Had it been structured differently, however, an Allianz S.E. unit would have been obligated to contribute the $5 million to the $6 million settlement of litigation in a maintenance worker’s death, said the 1st U.S. Circuit Court of Appeals in Boston in Wednesday’s ruling in Lucia Salvati et al. v. American Insurance Co.

A concurring opinion in the case says the ruling could lead to litigants’ reluctance to settle lawsuits.
Gerardo Salvati died in June 2010 when a sizeable chunk of brickwork fell from a Lovejoy Wharf building in Boston, crashing into him and causing him to fall to his death, according to the ruling.

Mr. Salvati’s wife, Lucia, filed a wrongful death suit against defendants including Mr. Salvati’s supervisor and individuals and limited liability companies who owned the building where the accident occurred.

Underlying defendants had two insurance policies: a primary policy through Western World Insurance Co., a unit of Parsippany, New Jersey-based Western World Insurance Group, which provided $1 million in coverage; and an excess policy through Chicago-based American Insurance, an Allianz unit, that provided $9 million in coverage, according to the ruling. American Insurance refused to defend or indemnify the defendants, the ruling said.

Ms. Salvati and the defendants reached a $6 million settlement in December 2014. In exchange for tendering the full $1 million of the Western World primary policy. The agreement released both it and the underlying defendants from any further liability, and assigned all rights against American Insurance to Ms. Salvati. The agreement, though, was not contingent on the excess coverage’s ultimate availability.

Ms.

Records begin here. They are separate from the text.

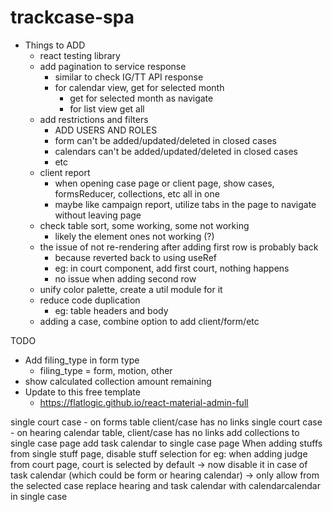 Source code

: # trackcase-spa

* Things to ADD
  * react testing library
  * add pagination to service response
    * similar to check IG/TT API response
    * for calendar view, get for selected month
      * get for selected month as navigate
      * for list view get all
  * add restrictions and filters
    * ADD USERS AND ROLES
    * form can't be added/updated/deleted in closed cases
    * calendars can't be added/updated/deleted in closed cases
    * etc
  * client report
    * when opening case page or client page, show cases, formsReducer, collections, etc all in one
    * maybe like campaign report, utilize tabs in the page to navigate without leaving page
  * check table sort, some working, some not working
    * likely the element ones not working (?)
  * the issue of not re-rendering after adding first row is probably back
    * because reverted back to using useRef
    * eg: in court component, add first court, nothing happens
    * no issue when adding second row
  * unify color palette, create a util module for it
  * reduce code duplication
    * eg: table headers and body
  * adding a case, combine option to add client/form/etc


TODO
* Add filing_type in form type
  * filing_type = form, motion, other
* show calculated collection amount remaining
* Update to this free template
  * https://flatlogic.github.io/react-material-admin-full


single court case - on forms table client/case has no links
single court case - on hearing calendar table, client/case has no links
add collections to single case page
add task calendar to single case page
When adding stuffs from single stuff page, disable stuff selection
  for eg: when adding judge from court page, court is selected by default -> now disable it
  in case of task calendar (which could be form or hearing calendar) -> only allow from the selected case
replace hearing and task calendar with calendarcalendar in single case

Salvati filed suit against American Insurance, charging breach of contract, among other charges, and a U.S. District Court in Boston dismissed the case on several grounds.

A three-judge appellate panel upheld the dismissal.

“Although the settlement agreement purported to create a ‘settlement … in the amount of $6 million,’ the only payment it required was a check from Western World for $1 million,” said the ruling. “This reading reflects the plain language of the settlement agreement.”

It adds, however, that “this outcome was not inevitable. A settlement structured differently could have met the requirements of the excess policy by creating a ‘legal obligate(ion)’ on the part of the underlying defendants. 

“In fact, it was possible to structure such a settlement while also achieving the parties’ apparent goal of shielding the underlying defendants from direct exposure to liability,” said the ruling.

“We recognize that (American Insurance’s) denial of coverage has left Salvati in a difficult positon, and that our adherence to the terms of the excess policy may seem unforgiving.

“We cannot, however, rewrite the settlement agreement so that it triggers the excess policy. Nor can we rewrite the language of the excess policy to cover the settlement agreement,” said the majority opinion, in affirming the case’s dismissal.

A concurring opinion states: “While the opinion’s parsing of the relevant contractual term is admirable, the result lays bare several troubling practical consequences that may ultimately decrease the incentives for plaintiffs, defendants and insurers to settle, which in turn may lead to more trials, higher costs, and less effective excess insurance coverage.”